Language support and configuration

You can now configure a specific language for standard attributes and for queries.

Additional supported languages

Besides English, Endeca Server now supports record and value searches in 21 other languages, such as German, French, Chinese, Japanese, and Russian. For a list of supported language codes, see the Oracle Endeca Server Developer's Guide.

The SearchFilter and ValueSearchConfig types have a Language attribute to specify the language for the search. This per-query language code enables the Dgraph to select the appropriate dictionary for a given query.

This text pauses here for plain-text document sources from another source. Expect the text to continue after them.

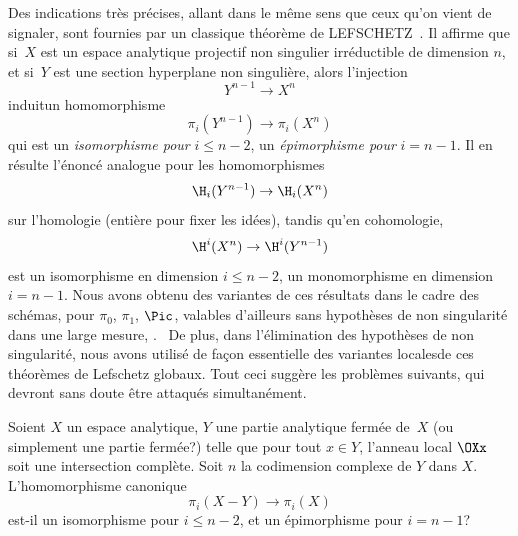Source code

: Des indications tr\`es pr\'ecises, allant dans le m\^eme sens que ceux qu'on vient de signaler, sont fournies par un classique th\'eor\`eme de LEFSCHETZ~\cite{XIII.7}. Il affirme que si~$X$ est un espace analytique projectif non singulier irr\'eductible de dimension $n$, et si~$Y$ est une section hyperplane non singuli\`ere, alors l'injection
$$Y^{n-1}\to X^n$$
induit\pageoriginale un homomorphisme
$$
\pi_i(Y^{n-1})\to \pi_i(X^n)$$
qui est un \emph{isomorphisme pour} $i\le n-2$, un \emph{\'epimorphisme pour} $i=n-1$. Il en r\'esulte l'\'enonc\'e analogue pour les homomorphismes
$$
\H_i(Y^{n-1})\to \H_i(X^n)$$
sur l'homologie (enti\`ere pour fixer les id\'ees), tandis qu'en cohomologie,
$$
\H^i(X^n)\to\H^i(Y^{n-1})
$$
est un isomorphisme en dimension $i\le n-2$, un monomorphisme en dimension $i=n-1$. Nous avons obtenu des variantes de ces r\'esultats dans le cadre des sch\'emas, pour $\pi_0$, $\pi_1$, $\Pic$, valables d'ailleurs sans hypoth\`eses de non singularit\'e dans une large mesure, \cf \Exp {}. \ De plus, dans l'\'elimination des hypoth\`eses de non singularit\'e, nous avons utilis\'e de fa\c con essentielle des variantes \og locales\fg de ces th\'eor\`emes de Lefschetz globaux. Tout ceci sugg\`ere les probl\`emes suivants, qui devront sans doute \^etre attaqu\'es simultan\'ement.

\begin{probleme} \label{XIII.4.1}
Soient $X$ un espace analytique, $Y$ une partie analytique ferm\'ee de~$X$ (ou simplement une partie ferm\'ee?) telle que pour tout $x\in Y$, l'anneau local $\OXx$ soit une intersection compl\`ete. Soit $n$ la codimension complexe de $Y$ dans $X$. L'homomorphisme canonique
$$
\pi_i(X-Y)\to \pi_i(X)$$
est-il un isomorphisme pour $i\le n-2$, et un \'epimorphisme pour $i=n-1$?
\end{probleme}

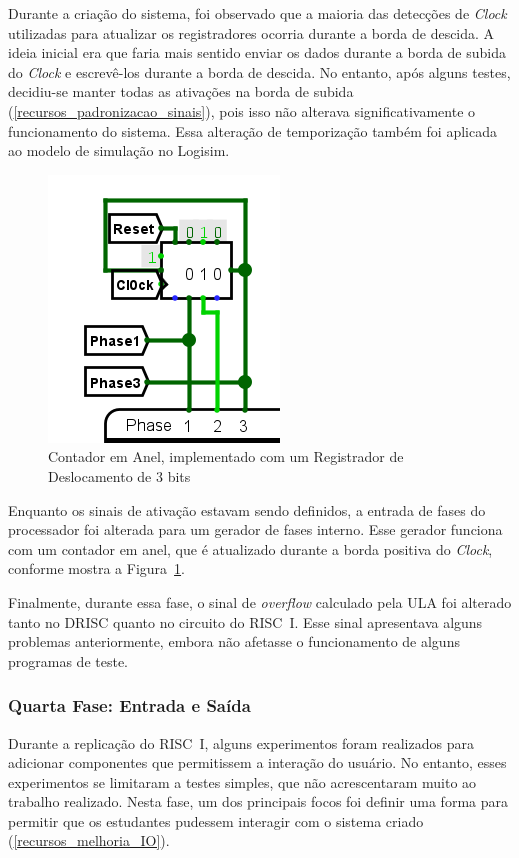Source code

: \documentclass[
	12pt,				%
	openright,			%
	oneside,			%
	a4paper,			%
	english,			%
	french,				%
	spanish,			%
	brazil,				%
	]{abntex2}
\begin{document}
Durante a criação do sistema, foi observado que a maioria das detecções de \textit{Clock} utilizadas para atualizar os registradores ocorria durante a borda de descida. A ideia inicial era que faria mais sentido enviar os dados durante a borda de subida do \textit{Clock} e escrevê-los durante a borda de descida. No entanto, após alguns testes, decidiu-se manter todas as ativações na borda de subida (\ref{recursos_padronizacao_sinais}), pois isso não alterava significativamente o funcionamento do sistema. Essa alteração de temporização também foi aplicada ao modelo de simulação no Logisim.

\begin{figure}[H]
    \centering
    \includegraphics[width=0.25\linewidth]{ProcessoDesenvolvimento/Arquitetura/ContAnel.png}
    \caption{Contador em Anel, implementado com um Registrador de Deslocamento de 3 bits}
    \label{fig:cont_anel}
\end{figure}

Enquanto os sinais de ativação estavam sendo definidos, a entrada de fases do processador foi alterada para um gerador de fases interno. Esse gerador funciona com um contador em anel, que é atualizado durante a borda positiva do \textit{Clock}, conforme mostra a Figura~\ref{fig:cont_anel}.

Finalmente, durante essa fase, o sinal de \textit{overflow} calculado pela ULA foi alterado tanto no DRISC quanto no circuito do RISC~I. Esse sinal apresentava alguns problemas anteriormente, embora não afetasse o funcionamento de alguns programas de teste.

\subsubsection{Quarta Fase: Entrada e Saída}

Durante a replicação do RISC~I, alguns experimentos foram realizados para adicionar componentes que permitissem a interação do usuário. No entanto, esses experimentos se limitaram a testes simples, que não acrescentaram muito ao trabalho realizado. Nesta fase, um dos principais focos foi definir uma forma para permitir que os estudantes pudessem interagir com o sistema criado (\ref{recursos_melhoria_IO}).
\end{document}
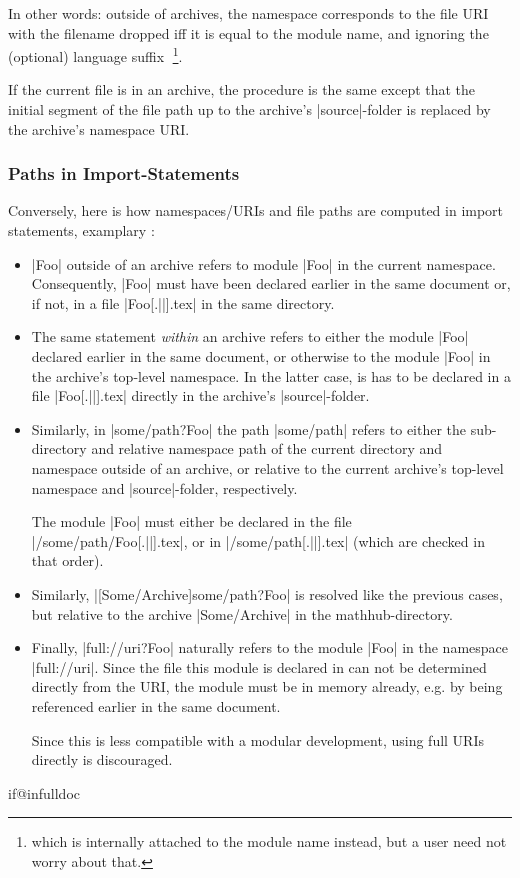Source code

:    In other words: outside of archives, the namespace corresponds to
   the file URI with the filename dropped iff it is equal to the
   module name, and ignoring the (optional) language suffix^^A
   \footnote{which is internally attached to the module name instead,
   but a user need not worry about that.}.

   If the current file is in an archive, the procedure is the same
   except that the initial segment of the file path up to the archive's
   |source|-folder is replaced by the archive's namespace URI.

 \subsubsection{Paths in Import-Statements}

 Conversely, here is how namespaces/URIs and file paths are computed
 in import statements, examplary :

 \begin{itemize}
   \item {}|{Foo}| outside of an archive refers 
     to module |Foo| in the current namespace. Consequently, |Foo|
     must have been declared earlier in the same document or, if not,
     in a file |Foo[.||].tex| in the same directory.
   \item The same statement \emph{within} an archive refers to either
     the module |Foo| declared earlier in the same document, or
     otherwise to the module |Foo| in the archive's top-level namespace.
     In the latter case, is has to be declared in a file |Foo[.||].tex|
     directly in the archive's |source|-folder.
   \item Similarly, in |{some/path?Foo}| the path
     |some/path| refers to either the sub-directory and relative 
     namespace path of the current directory and namespace outside of an archive,
     or relative to the current archive's top-level namespace and |source|-folder,
     respectively.

     The module |Foo| must either be declared in the file
     |/some/path/Foo[.||].tex|, or in
     |/some/path[.||].tex| (which are
     checked in that order).
   \item Similarly, |[Some/Archive]{some/path?Foo}|
     is resolved like the previous cases, but relative to the archive
     |Some/Archive| in the mathhub-directory.
   \item Finally, |{full://uri?Foo}| naturally refers to the
     module |Foo| in the namespace |full://uri|. Since the file this module
     is declared in can not be determined directly from the URI, the module
     must be in memory already, e.g. by being referenced earlier in the
     same document.

     Since this is less compatible with a modular development, using full
     URIs directly is discouraged.

 \end{itemize} 


	
	
\csname if@infulldoc\endcsname\else\fi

Language property for PDRs

Each PDR (Property Description Record) now has an mdex-property_Language field that specifies the language of that standard attribute. The value can either be explicitly set by the user during ingest time or, if not explicitly set, defaults to the global PDR language code for the system. The global PDR language code can be set by the setPropertyDefaultLanguage operation described in the next section.

It is recommended that during ingest time, you explicitly set the mdex-property_Language field for each of your standard attributes.

Setting the global PDR language code in the Configuration Web Service

The Configuration Web Service has been updated to include two new operations: setPropertyDefaultLanguage and getPropertyDefaultLanguage.

The setPropertyDefaultLanguage operation sets the default language for new standard attributes (PDRs) that are created automatically by the Data Ingest Web Service or the Bulk Load Interface. The default language is also used if the mdex-property_Language property is not explicitly set during the creation of a PDR by the Data Ingest Web Service or the Bulk Load Interface. (Note that PDRs created by the Configuration Web Service's putProperties and import operations must be fully and explicitly specified.)

The getPropertyDefaultLanguage operation returns the default language code that is used for PDRs. The language ID will be either unknown (the default) or the language ID that was set by a previous setPropertyDefaultLanguage operation.

Diacritic folding behavior

In version 7.4.x, diacritic folding was turned off by default. However, you could use the Dgraph --latin1 flag to enable diacritic folding.

In version 7.5.x, diacritic folding is the default behavior for all supported languages (including "unknown") during record searches. In addition, the Dgraph --latin1 flag has been removed. Note that you cannot disable this diacritic folding behavior.

Thesaurus and stop word support

The thesaurus feature is supported in version 7.5.x, similar to version 7.4.x. Note, however, that only one global thesaurus is supported for an Endeca data domain. In other words, language-specific thesauruses are not supported (such as one thesaurus for English, a second for French, and so on).

Stop words are supported only for searches that are marked with the "unknown" language identifier.

See the Oracle Endeca Server Developer's Guide for more information on the thesaurus and stop words features.